2. Increase Your Income
Increasing your income is another way to become rich. If you’re earning additional income, you should have extra cash to set aside for your savings account or to buy stocks each month. Consider asking for a raise, switching jobs to get a significant bump in your salary or taking on a side hustle in your free time. More revenue streams equals more wealth.
3. Educate Yourself About the FIRE Movement
FIRE stands for “financial independence, retire early.” It’s a movement that entails cutting all expenses as low as possible to maximize the amount of money available to invest. By limiting yourself to a more minimalist, bare bones lifestyle earlier in life, you could potentially save and invest enough money to stop working early. To achieve this goal, it’s said that you have to save 25 times your annual expenses before retiring early.
4. Start Investing Your Money
Investing your money is one of the most important methods on this list. By parking all your money in a checking account, or even a high yield savings (HYS) account, you’re missing out on long term compounded growth. While it’s important to have liquid cash on hand, allocating a significant percentage of your income toward investments such as stocks each month can equate to long term wealth accumulation.
5. Create And Stick To Financial Goals:
Goal setting is of utmost importance to become wealthy. For example, ask yourself questions such as when do you want to retire, when do you want to buy your first home or when do you want to have a child.
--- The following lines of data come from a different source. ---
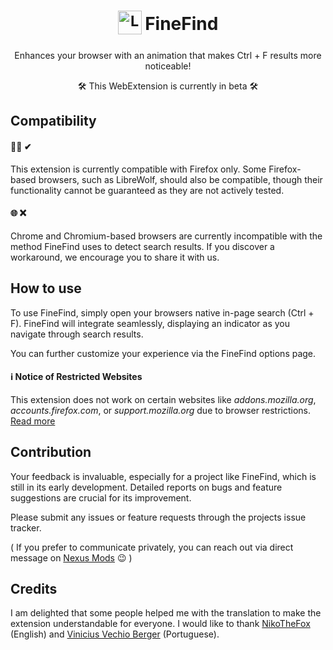 <h1 align="center">
  <sub>
    <img src="https://github.com/user-attachments/assets/5e86806a-09ed-4305-a7e1-b483495098a8" alt="Logo" height="38" width="38">
  </sub>
  FineFind
</h1>
<p align="center">Enhances your browser with an animation that makes Ctrl + F results more noticeable!</p>
<p align="center">🛠 This WebExtension is currently in beta 🛠</p>

## Compatibility

#### 🦊🔥 ✔

This extension is currently compatible with Firefox only. Some Firefox-based browsers, such as LibreWolf, should also be compatible, though their functionality cannot be guaranteed as they are not actively tested.

#### 🌐 ❌

Chrome and Chromium-based browsers are currently incompatible with the method FineFind uses to detect search results. If you discover a workaround, we encourage you to share it with us.

## How to use

To use FineFind, simply open your browsers native in-page search (Ctrl + F). FineFind will integrate seamlessly, displaying an indicator as you navigate through search results.

You can further customize your experience via the FineFind options page.

#### ℹ️ Notice of Restricted Websites
This extension does not work on certain websites like _addons.mozilla.org_, _accounts.firefox.com_, or _support.mozilla.org_ due to browser restrictions. [Read more](https://developer.mozilla.org/en-US/docs/Mozilla/Add-ons/WebExtensions/Content_scripts#restricted_domains)

## Contribution

Your feedback is invaluable, especially for a project like FineFind, which is still in its early development. Detailed reports on bugs and feature suggestions are crucial for its improvement.

Please submit any issues or feature requests through the projects issue tracker.

( If you prefer to communicate privately, you can reach out via direct message on [Nexus Mods](https://www.nexusmods.com/users/96969738) 😉 )

## Credits
I am delighted that some people helped me with the translation to make the extension understandable for everyone. I would like to thank [NikoTheFox](https://github.com/RandomWolf) (English) and [Vinicius Vechio Berger](https://next.nexusmods.com/profile/Vechio/about-me) (Portuguese).
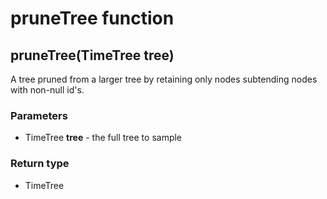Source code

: pruneTree function
==================
pruneTree(TimeTree **tree**)
----------------------------

A tree pruned from a larger tree by retaining only nodes subtending nodes with non-null id's.

### Parameters

- TimeTree **tree** - the full tree to sample

### Return type

- TimeTree



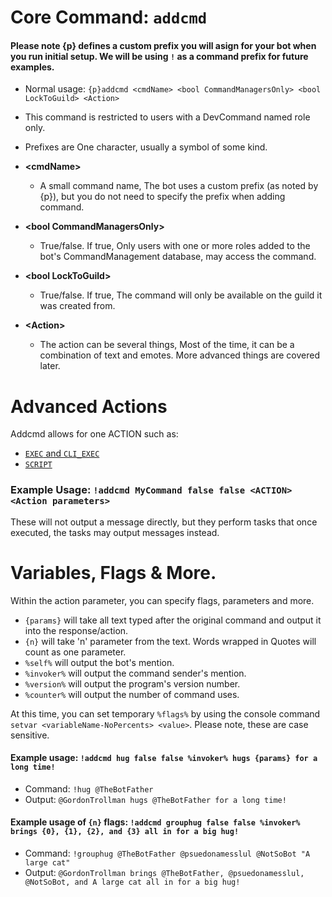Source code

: # Core Command: `addcmd`
#### Please note {p} defines a custom prefix you will asign for your bot when you run initial setup. We will be using `!` as a command prefix for future examples.
* Normal usage: `{p}addcmd <cmdName> <bool CommandManagersOnly> <bool LockToGuild> <Action>`
* This command is restricted to users with a DevCommand named role only.
* Prefixes are One character, usually a symbol of some kind.

* **\<cmdName>**
  * A small command name, The bot uses a custom prefix (as noted by {p}), but you do not need to specify the prefix when adding command. 

* **\<bool CommandManagersOnly>**
  * True/false. If true, Only users with one or more roles added to the bot's CommandManagement database, may access the command.

* **\<bool LockToGuild>**
  * True/false. If true, The command will only be available on the guild it was created from.

* **\<Action>**
  * The action can be several things, Most of the time, it can be a combination of text and emotes. More advanced things are covered later.
  
# Advanced Actions
Addcmd allows for one ACTION such as:
* [`EXEC` and `CLI_EXEC`](https://github.com/rmsoftware-development/RMSoftware.ModularBot/blob/master/doc/AdvancedActions/ExternalLibs.md)
* [`SCRIPT`](https://github.com/rmsoftware-development/RMSoftware.ModularBot/blob/master/doc/AdvancedActions/scripting.md)

### Example Usage: `!addcmd MyCommand false false <ACTION> <Action parameters>`
These will not output a message directly, but they perform tasks that once executed, the tasks may output messages instead.

# Variables, Flags & More.
Within the action parameter, you can specify flags, parameters and more.
* `{params}` will take all text typed after the original command and output it into the response/action.
* `{n}` will take 'n' parameter from the text. Words wrapped in Quotes will count as one parameter.
* `%self%` will output the bot's mention.
* `%invoker%` will output the command sender's mention.
* `%version%` will output the program's version number.
* `%counter%` will output the number of command uses.

At this time, you can set temporary `%flags%` by using the console command `setvar <variableName-NoPercents> <value>`. Please note, these are case sensitive.

#### Example usage: `!addcmd hug false false %invoker% hugs {params} for a long time!`
* Command: `!hug @TheBotFather`
* Output: `@GordonTrollman hugs @TheBotFather for a long time!`

#### Example usage of `{n}` flags: `!addcmd grouphug false false %invoker% brings {0}, {1}, {2}, and {3} all in for a big hug!`
* Command: `!grouphug @TheBotFather @psuedonamesslul @NotSoBot "A large cat"`
* Output: `@GordonTrollman brings @TheBotFather, @psuedonamesslul, @NotSoBot, and A large cat all in for a big hug!`
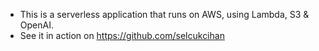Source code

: * This is a serverless application that runs on AWS, using Lambda, S3 & OpenAI.
* See it in action on https://github.com/selcukcihan
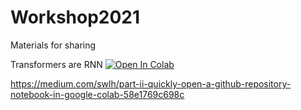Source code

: # Workshop2021
 Materials for sharing

Transformers are RNN [![Open In Colab](https://colab.research.google.com/assets/colab-badge.svg)](http://colab.research.google.com/github/patoalejor/Workshop2021/blob/main/Transformers_are_RNNs.ipynb)


https://medium.com/swlh/part-ii-quickly-open-a-github-repository-notebook-in-google-colab-58e1769c698c
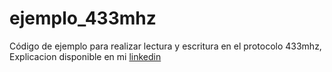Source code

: # ejemplo_433mhz
Código de ejemplo para realizar lectura y escritura en el protocolo 433mhz, Explicacion disponible en mi [linkedin]((https://www.linkedin.com/in/alvaro-soriano-105731252/))

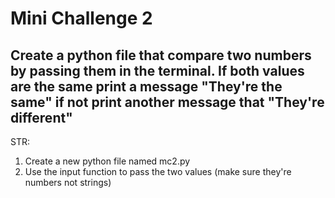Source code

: # Mini Challenge 2

## Create a python file that compare two numbers by passing them in the terminal. If both values are the same print a message "They're the same" if not print another message that "They're different"

STR:
1. Create a new python file named mc2.py
2. Use the input function to pass the two values (make sure they're numbers not strings)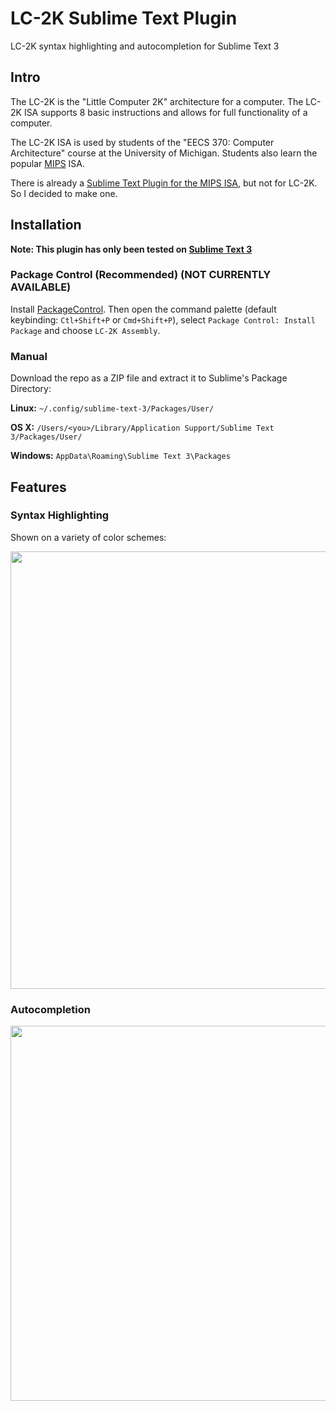 # LC-2K Sublime Text Plugin

LC-2K syntax highlighting and autocompletion for Sublime Text 3

## Intro

The LC-2K is the "Little Computer 2K" architecture for a computer. 
The LC-2K ISA supports 8 basic instructions and allows for full functionality of a computer.

The LC-2K ISA is used by students of the "EECS 370: Computer Architecture" course at
the University of Michigan. Students also learn the popular [MIPS](https://en.wikipedia.org/wiki/MIPS_instruction_set) ISA.

There is already a [Sublime Text Plugin for the MIPS ISA](https://github.com/contradictioned/mips-syntax),
but not for LC-2K. So I decided to make one.

## Installation

**Note: This plugin has only been tested on [Sublime Text 3](https://www.sublimetext.com/3)**

### Package Control (Recommended) (NOT CURRENTLY AVAILABLE)

Install [PackageControl](https://packagecontrol.io/).
Then open the command palette (default keybinding: `Ctl+Shift+P` or `Cmd+Shift+P`), select `Package Control: Install Package` and choose `LC-2K Assembly`.

### Manual 

Download the repo as a ZIP file and extract it to Sublime's Package Directory:

**Linux:** `~/.config/sublime-text-3/Packages/User/`

**OS X:** `/Users/<you>/Library/Application Support/Sublime Text 3/Packages/User/`

**Windows:** `AppData\Roaming\Sublime Text 3\Packages`

## Features

### Syntax Highlighting

Shown on a variety of color schemes:

<img src="http://gifyu.com/images/output_hXUEOh.gif" width="700">

### Autocompletion

<img src="https://i.gyazo.com/1b4b9a66c5a509d580dcbbac291e7b35.gif" width="600">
By recognizing your goals, you can create a saving and investing plan to attain those goals by a certain year or age.
6. Build An Emergency Fund Of 3-6 months
Building a financial cushion for yourself is necessary. It’s advisable to have at least 3-6 months’ worth of living expenses in an interest earning, liquid cash account such as a high yield savings. Life can come with many surprises and sometimes those surprises require you to have extra money at your disposal. Building an emergency fund can also help you avoid going into debt should you incur a surprise expense that isn’t in your monthly budget.
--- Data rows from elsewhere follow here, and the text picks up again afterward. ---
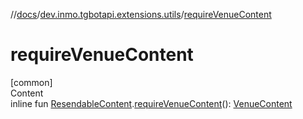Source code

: //[docs](../../index.md)/[dev.inmo.tgbotapi.extensions.utils](index.md)/[requireVenueContent](require-venue-content.md)



# requireVenueContent  
[common]  
Content  
inline fun [ResendableContent](../dev.inmo.tgbotapi.types.message.content.abstracts/-resendable-content/index.md).[requireVenueContent](require-venue-content.md)(): [VenueContent](../dev.inmo.tgbotapi.types.message.content/-venue-content/index.md)  



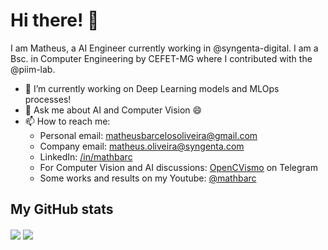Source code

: # Hi there! 👋

I am Matheus, a AI Engineer currently working in @syngenta-digital. I am a Bsc. in Computer Engineering by CEFET-MG where I contributed with the @piim-lab. 

- 🔭 I’m currently working on Deep Learning models and MLOps processes!
- 💬 Ask me about AI and Computer Vision 😄
- 📫 How to reach me: 
  - Personal email: <a href=mailto:matheusbarcelosoliveira@gmail.com>matheusbarcelosoliveira@gmail.com</a>
  - Company email: <a href=mailto:matheus.oliveira@syngenta.com>matheus.oliveira@syngenta.com</a>
  - LinkedIn: <a href=https://www.linkedin.com/in/mathbarc>/in/mathbarc</a>
  - For Computer Vision and AI discussions: [OpenCVismo](https://t.me/opencvBrasil) on Telegram
  - Some works and results on my Youtube: [@mathbarc](https://www.youtube.com/@mathbarc)

## My GitHub stats
<a>
  <img align="center" src="https://github-readme-stats.vercel.app/api/top-langs/?username=mathbarc&langs_count=9&layout=compact&theme=dracula&hide=css,scss,gdscript" />
</a>
<a>
  <img align="center" src="https://github-readme-stats.vercel.app/api?username=mathbarc&count_private=true&show_icons=true&theme=dracula" />
</a>
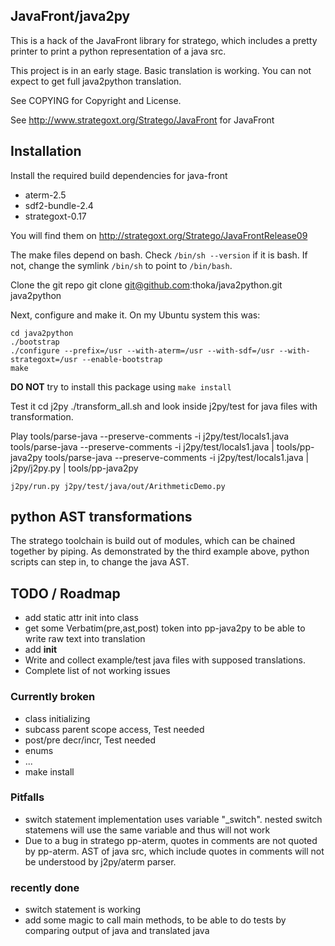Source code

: ## JavaFront/java2py

This is a hack of the JavaFront library for stratego, which
includes a pretty printer to print a python representation of a java src.

This project is in an early stage. Basic translation is working.
You can not expect to get full java2python translation.

See COPYING for Copyright and License.

See http://www.strategoxt.org/Stratego/JavaFront for JavaFront
 
## Installation

Install the required build dependencies for java-front

- aterm-2.5
- sdf2-bundle-2.4
- strategoxt-0.17 

You will find them on http://strategoxt.org/Stratego/JavaFrontRelease09

The make files depend on bash. Check `/bin/sh --version`
if it is bash. If not, change the symlink  `/bin/sh` to point to `/bin/bash`.

Clone the git repo
    git clone git@github.com:thoka/java2python.git java2python

Next, configure and make it. 
On my Ubuntu system this was:

    cd java2python
    ./bootstrap
    ./configure --prefix=/usr --with-aterm=/usr --with-sdf=/usr --with-strategoxt=/usr --enable-bootstrap
    make

__DO NOT__ try to install this package using `make install` 

Test it
   cd j2py
   ./transform_all.sh
and look inside j2py/test for java files with transformation.
   

Play
    tools/parse-java --preserve-comments -i j2py/test/locals1.java
    tools/parse-java --preserve-comments -i j2py/test/locals1.java | tools/pp-java2py
    tools/parse-java --preserve-comments -i j2py/test/locals1.java | j2py/j2py.py | tools/pp-java2py

    j2py/run.py j2py/test/java/out/ArithmeticDemo.py
    
## python AST transformations

The stratego toolchain is build out of modules, which can be chained together by piping.
As demonstrated by the third example above, python scripts can step in, to change the java AST.
   
## TODO / Roadmap

- add static attr init into class
- get some Verbatim(pre,ast,post) token into pp-java2py to be able to write raw text into translation
- add __init__
- Write and collect example/test java files with supposed translations.
- Complete list of not working issues

### Currently broken
 
- class initializing
- subcass parent scope access,  Test needed
- post/pre decr/incr, Test needed
- enums
- ...
- make install
 
### Pitfalls

- switch statement implementation uses variable "_switch". 
  nested switch statemens will use the same variable and thus will not work
- Due to a bug in stratego pp-aterm, quotes in comments are not quoted by pp-aterm.
  AST of java src, which include quotes in comments will not be understood by j2py/aterm parser.
  
### recently done

- switch statement is working
- add some magic to call main methods, to be able to do tests by comparing output of java and translated java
7. Diversify Your Financial Portfolio
Investing matters to grow your wealth. But, you won’t want to invest all of your money in the same one or two types of assets. Creating a diversification strategy can help hedge risk. For example, if one stock you own loses all or most of its value and most of your portfolio is invested in this asset, you’ll take a huge financial hit all at once. Instead, spread your investments across many different types of assets.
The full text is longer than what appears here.